§ DATASET:
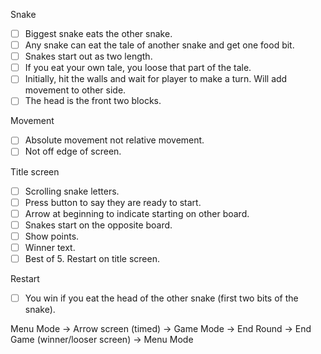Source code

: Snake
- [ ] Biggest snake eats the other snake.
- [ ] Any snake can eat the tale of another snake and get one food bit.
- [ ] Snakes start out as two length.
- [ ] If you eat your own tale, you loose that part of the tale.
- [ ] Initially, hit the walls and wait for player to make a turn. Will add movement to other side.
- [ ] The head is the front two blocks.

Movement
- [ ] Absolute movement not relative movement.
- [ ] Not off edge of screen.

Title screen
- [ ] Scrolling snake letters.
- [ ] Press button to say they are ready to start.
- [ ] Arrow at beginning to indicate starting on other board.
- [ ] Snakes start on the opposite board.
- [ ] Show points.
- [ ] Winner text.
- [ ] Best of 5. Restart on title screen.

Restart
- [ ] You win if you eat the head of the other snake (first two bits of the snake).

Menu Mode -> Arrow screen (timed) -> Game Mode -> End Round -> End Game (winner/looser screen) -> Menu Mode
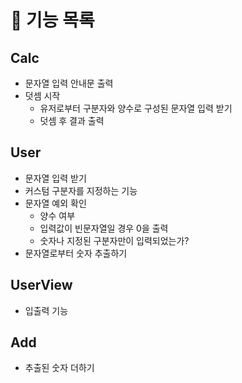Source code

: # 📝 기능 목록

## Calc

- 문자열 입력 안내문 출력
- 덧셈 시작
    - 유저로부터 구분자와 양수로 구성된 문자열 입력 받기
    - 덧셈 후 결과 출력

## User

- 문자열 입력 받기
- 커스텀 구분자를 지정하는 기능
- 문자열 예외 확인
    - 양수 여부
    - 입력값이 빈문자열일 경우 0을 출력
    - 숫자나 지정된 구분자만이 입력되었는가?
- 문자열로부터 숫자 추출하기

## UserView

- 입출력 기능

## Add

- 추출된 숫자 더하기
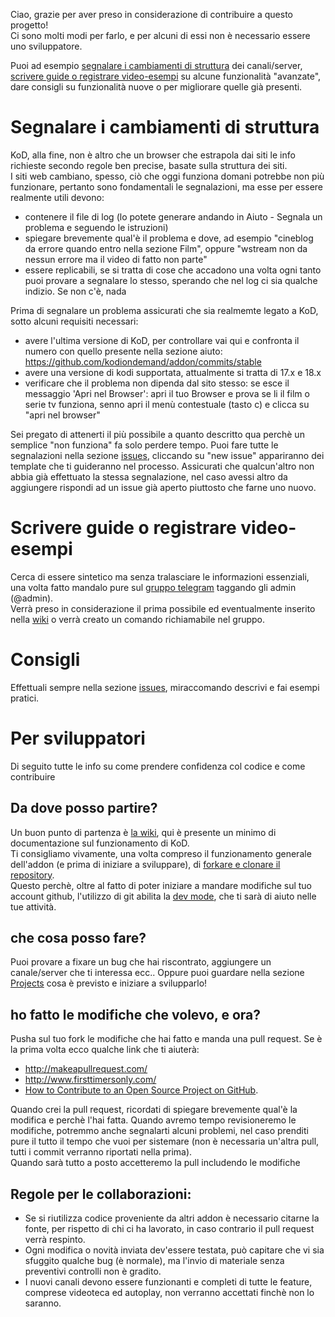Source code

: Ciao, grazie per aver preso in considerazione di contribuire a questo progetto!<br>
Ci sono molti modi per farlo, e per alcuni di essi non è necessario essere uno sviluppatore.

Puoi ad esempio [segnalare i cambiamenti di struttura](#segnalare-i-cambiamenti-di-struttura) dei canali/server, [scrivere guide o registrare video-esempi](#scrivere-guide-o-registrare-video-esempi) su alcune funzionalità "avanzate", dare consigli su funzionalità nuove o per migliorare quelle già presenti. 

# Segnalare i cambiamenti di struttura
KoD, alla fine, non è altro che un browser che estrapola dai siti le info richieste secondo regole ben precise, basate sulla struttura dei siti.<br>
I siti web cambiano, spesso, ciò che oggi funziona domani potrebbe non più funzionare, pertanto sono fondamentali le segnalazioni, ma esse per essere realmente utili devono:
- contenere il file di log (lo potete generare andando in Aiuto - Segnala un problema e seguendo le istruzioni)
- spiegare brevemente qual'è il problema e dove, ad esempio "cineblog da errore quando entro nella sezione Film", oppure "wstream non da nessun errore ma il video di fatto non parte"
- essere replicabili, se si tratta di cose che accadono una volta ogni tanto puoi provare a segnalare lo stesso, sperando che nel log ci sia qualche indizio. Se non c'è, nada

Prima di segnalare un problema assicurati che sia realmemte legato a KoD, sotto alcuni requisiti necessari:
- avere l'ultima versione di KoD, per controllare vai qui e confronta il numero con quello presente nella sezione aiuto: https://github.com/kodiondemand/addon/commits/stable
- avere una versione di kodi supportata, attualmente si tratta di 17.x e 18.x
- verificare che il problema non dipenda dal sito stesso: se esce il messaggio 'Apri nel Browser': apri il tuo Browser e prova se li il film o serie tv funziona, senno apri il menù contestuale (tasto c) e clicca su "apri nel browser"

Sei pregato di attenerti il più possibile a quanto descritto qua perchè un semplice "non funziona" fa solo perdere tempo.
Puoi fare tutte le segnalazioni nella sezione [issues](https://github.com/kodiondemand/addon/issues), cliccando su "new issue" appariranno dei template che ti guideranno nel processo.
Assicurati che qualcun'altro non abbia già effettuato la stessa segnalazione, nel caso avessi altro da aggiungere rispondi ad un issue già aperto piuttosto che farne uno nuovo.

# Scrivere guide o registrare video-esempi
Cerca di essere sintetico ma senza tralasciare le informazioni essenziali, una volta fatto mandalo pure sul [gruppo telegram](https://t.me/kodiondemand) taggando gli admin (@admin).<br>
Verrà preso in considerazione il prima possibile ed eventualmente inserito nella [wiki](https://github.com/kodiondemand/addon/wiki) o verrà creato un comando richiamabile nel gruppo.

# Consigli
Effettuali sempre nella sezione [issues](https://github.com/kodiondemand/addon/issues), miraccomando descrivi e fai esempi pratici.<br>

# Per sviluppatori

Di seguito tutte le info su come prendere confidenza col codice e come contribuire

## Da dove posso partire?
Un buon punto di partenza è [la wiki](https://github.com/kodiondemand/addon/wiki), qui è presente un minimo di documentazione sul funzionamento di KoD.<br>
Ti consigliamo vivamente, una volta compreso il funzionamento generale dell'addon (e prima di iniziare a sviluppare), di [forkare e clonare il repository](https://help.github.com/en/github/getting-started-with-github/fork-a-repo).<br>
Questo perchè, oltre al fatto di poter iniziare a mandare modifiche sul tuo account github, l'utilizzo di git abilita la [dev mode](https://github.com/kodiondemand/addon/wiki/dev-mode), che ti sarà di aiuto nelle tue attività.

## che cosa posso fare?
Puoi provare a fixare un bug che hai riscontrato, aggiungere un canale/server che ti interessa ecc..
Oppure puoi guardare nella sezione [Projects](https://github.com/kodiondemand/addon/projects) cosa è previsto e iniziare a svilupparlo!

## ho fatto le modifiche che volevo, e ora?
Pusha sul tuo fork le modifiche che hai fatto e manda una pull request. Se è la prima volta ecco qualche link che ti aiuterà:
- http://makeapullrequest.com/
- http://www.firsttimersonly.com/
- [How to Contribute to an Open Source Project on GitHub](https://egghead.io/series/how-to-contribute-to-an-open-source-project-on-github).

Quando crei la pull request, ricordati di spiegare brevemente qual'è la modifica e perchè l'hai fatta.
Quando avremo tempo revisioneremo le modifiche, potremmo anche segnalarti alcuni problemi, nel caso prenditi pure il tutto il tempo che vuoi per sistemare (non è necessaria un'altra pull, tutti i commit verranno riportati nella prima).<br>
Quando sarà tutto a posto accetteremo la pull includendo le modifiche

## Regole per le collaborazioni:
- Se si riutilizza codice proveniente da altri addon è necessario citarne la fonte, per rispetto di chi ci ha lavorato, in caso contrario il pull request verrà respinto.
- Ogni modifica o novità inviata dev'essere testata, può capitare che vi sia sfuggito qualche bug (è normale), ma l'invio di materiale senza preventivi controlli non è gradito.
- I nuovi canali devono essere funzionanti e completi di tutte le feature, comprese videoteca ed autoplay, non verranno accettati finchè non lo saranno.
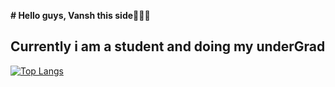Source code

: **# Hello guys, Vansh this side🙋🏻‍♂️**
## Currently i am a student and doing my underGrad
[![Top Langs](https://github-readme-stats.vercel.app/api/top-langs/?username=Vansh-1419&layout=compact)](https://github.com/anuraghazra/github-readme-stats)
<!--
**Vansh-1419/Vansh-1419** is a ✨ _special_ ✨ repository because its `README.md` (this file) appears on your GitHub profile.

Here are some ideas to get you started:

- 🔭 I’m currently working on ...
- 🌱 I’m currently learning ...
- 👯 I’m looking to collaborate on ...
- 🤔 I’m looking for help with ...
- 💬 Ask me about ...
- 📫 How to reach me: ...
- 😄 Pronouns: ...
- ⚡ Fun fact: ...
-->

...

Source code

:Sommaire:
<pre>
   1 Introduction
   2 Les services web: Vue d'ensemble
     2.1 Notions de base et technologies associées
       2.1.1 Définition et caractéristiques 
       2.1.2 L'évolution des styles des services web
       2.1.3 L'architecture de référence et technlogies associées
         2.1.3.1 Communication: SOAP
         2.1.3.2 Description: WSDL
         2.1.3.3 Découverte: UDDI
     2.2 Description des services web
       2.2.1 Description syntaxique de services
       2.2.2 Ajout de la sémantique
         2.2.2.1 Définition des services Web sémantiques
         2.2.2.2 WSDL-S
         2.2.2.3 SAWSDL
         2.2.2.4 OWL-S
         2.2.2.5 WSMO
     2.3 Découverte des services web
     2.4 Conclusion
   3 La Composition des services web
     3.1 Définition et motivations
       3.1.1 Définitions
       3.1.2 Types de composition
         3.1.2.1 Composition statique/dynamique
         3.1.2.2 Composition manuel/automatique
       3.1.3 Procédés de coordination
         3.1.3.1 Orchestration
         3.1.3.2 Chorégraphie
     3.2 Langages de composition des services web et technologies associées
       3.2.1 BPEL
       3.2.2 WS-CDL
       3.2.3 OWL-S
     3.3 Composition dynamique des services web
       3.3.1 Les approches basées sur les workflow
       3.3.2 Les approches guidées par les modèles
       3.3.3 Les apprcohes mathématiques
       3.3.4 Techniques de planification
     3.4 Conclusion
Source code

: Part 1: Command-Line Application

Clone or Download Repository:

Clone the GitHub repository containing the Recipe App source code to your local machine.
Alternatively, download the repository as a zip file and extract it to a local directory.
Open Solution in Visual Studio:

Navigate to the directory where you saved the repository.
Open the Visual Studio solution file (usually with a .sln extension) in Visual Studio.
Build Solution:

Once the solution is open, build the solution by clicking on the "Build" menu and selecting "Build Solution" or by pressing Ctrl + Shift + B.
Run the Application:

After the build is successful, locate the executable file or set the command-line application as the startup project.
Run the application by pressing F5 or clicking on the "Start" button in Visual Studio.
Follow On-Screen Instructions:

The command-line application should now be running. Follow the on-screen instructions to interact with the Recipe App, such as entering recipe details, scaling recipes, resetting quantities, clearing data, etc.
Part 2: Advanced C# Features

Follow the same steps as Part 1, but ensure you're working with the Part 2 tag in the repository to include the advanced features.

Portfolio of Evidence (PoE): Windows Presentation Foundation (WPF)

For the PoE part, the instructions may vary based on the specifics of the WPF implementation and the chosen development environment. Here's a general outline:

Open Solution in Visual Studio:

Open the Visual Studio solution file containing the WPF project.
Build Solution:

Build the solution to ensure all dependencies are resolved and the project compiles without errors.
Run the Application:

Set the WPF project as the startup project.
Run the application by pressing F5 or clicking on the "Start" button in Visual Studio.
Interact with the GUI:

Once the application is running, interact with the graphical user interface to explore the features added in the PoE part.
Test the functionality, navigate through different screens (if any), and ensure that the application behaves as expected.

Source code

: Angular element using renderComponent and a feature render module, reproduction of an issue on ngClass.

* * *

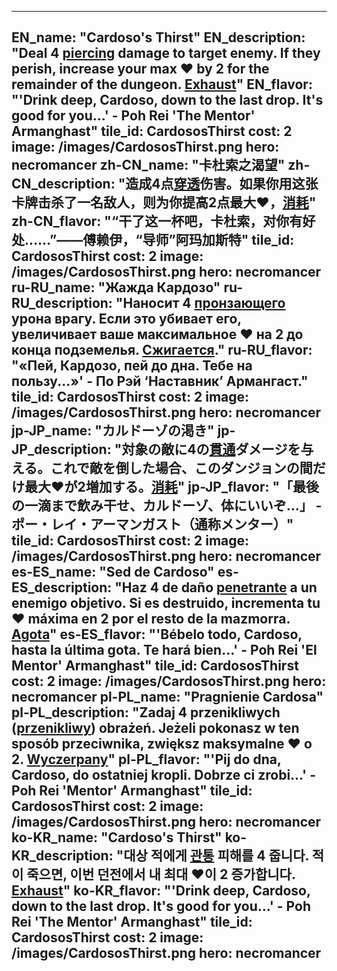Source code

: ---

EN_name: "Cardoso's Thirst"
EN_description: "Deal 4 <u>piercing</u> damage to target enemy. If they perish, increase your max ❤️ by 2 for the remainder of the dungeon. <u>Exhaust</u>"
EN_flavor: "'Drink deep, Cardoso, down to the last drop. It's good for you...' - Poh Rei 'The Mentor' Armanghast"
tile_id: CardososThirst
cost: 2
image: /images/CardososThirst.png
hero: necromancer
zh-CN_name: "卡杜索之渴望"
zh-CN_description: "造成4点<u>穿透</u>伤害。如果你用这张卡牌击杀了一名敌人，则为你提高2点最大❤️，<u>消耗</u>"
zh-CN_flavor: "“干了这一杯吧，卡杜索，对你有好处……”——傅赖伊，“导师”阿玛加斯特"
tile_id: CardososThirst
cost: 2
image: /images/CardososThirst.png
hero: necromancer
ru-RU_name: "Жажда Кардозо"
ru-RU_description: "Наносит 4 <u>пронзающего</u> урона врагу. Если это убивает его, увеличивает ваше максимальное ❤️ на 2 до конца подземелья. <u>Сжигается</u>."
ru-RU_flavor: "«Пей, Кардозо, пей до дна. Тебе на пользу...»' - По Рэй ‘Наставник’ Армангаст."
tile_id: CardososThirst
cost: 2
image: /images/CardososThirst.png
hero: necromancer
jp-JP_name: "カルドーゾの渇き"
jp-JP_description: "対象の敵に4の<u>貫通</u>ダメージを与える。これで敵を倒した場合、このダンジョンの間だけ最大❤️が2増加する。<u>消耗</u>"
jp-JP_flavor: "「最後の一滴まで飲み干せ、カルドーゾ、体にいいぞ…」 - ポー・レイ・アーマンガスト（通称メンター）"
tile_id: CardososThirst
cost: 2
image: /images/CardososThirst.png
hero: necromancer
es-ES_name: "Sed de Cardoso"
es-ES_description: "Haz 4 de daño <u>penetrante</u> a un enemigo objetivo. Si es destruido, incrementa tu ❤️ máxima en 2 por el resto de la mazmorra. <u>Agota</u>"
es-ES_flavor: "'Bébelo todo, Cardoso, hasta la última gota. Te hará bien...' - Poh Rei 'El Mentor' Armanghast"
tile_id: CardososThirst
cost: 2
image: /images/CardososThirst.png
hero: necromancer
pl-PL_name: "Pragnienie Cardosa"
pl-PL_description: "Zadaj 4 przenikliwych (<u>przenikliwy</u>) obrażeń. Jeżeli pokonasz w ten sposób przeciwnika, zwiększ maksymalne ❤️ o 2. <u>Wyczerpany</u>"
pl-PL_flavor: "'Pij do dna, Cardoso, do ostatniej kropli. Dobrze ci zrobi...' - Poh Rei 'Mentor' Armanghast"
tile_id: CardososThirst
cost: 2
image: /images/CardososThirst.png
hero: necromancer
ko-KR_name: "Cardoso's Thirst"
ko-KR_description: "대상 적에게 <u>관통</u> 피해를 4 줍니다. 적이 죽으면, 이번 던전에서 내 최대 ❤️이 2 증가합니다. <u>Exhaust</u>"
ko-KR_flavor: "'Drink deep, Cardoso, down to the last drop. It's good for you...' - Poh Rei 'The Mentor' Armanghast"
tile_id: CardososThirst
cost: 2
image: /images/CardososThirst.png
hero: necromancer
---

§ ASSIGNMENT: Retype exactly the lines of the data above that fall between the line with "1 Introduction" and the line with "2.2.2 Ajout de la sémantique", inclusive, and add nothing.

§ RESPONSE:
   1 Introduction
   2 Les services web: Vue d'ensemble
     2.1 Notions de base et technologies associées
       2.1.1 Définition et caractéristiques 
       2.1.2 L'évolution des styles des services web
       2.1.3 L'architecture de référence et technlogies associées
         2.1.3.1 Communication: SOAP
         2.1.3.2 Description: WSDL
         2.1.3.3 Découverte: UDDI
     2.2 Description des services web
       2.2.1 Description syntaxique de services
       2.2.2 Ajout de la sémantique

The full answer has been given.